No judaísmo, o incenso era símbolo de oração e do sacrifício. O seu odor devia servir, também, para aplacar a ira de Javé. De modo geral, o incenso constitui um símbolo de adoração e de veneração a Deus. Por causa do uso de incenso pelas religiões pagãs, os cristãos dos primeiros séculos mostraram-se avessos ao seu uso na liturgia. Aos poucos, porém, a partir do século IV, começou a ser usado nas tumbas e altares dos mártires.

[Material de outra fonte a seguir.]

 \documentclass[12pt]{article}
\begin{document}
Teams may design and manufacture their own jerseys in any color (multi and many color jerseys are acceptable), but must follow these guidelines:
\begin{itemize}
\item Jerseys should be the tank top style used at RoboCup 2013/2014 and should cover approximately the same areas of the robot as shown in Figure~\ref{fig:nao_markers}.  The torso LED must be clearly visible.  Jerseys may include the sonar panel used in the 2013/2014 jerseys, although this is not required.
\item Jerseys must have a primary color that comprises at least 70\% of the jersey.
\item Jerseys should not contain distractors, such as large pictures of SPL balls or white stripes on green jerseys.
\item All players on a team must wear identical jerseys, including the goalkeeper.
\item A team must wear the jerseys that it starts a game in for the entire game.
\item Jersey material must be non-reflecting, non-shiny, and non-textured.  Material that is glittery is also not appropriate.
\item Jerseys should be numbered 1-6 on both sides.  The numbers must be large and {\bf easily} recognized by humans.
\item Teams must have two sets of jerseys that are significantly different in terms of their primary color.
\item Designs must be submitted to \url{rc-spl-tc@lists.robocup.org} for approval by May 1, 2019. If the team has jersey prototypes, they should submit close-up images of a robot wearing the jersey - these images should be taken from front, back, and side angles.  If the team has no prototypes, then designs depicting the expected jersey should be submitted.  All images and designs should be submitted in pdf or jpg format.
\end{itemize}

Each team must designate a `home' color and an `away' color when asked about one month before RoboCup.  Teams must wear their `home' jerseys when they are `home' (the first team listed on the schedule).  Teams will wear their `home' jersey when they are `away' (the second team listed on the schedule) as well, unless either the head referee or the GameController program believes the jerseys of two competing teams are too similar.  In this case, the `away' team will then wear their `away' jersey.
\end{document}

A bênção do incenso colocado em turíbulos transformou-se num sacramental; a incensação em forma de cruz quer simbolizar o Sacrifício da Cruz; e a incensação das oferendas em forma circular, a total pertença das ofertas a Deus, retirando-as do uso profano.

Na liturgia renovada pelo Segundo Concílio do Vaticano, o incenso mantém ainda o seu lugar. Pelo fato de ser facultativo, não perdeu a sua importância. Ele terá sempre um sentido de oração e sacrifício, de presença de Deus. Na celebração eucarística, ele poderá ser usado para incensar o altar, a cruz, os Evangelhos, as oferendas, o celebrante, a assembléia e o próprio Cristo sacramentalmente presente na hora da consagração. Além disso, pode-se usar o incenso nas Bênçãos do Santíssimo, nas Vésperas Cantadas, nas exéquias e em outras bênçãos de objetos e lugares sagrados.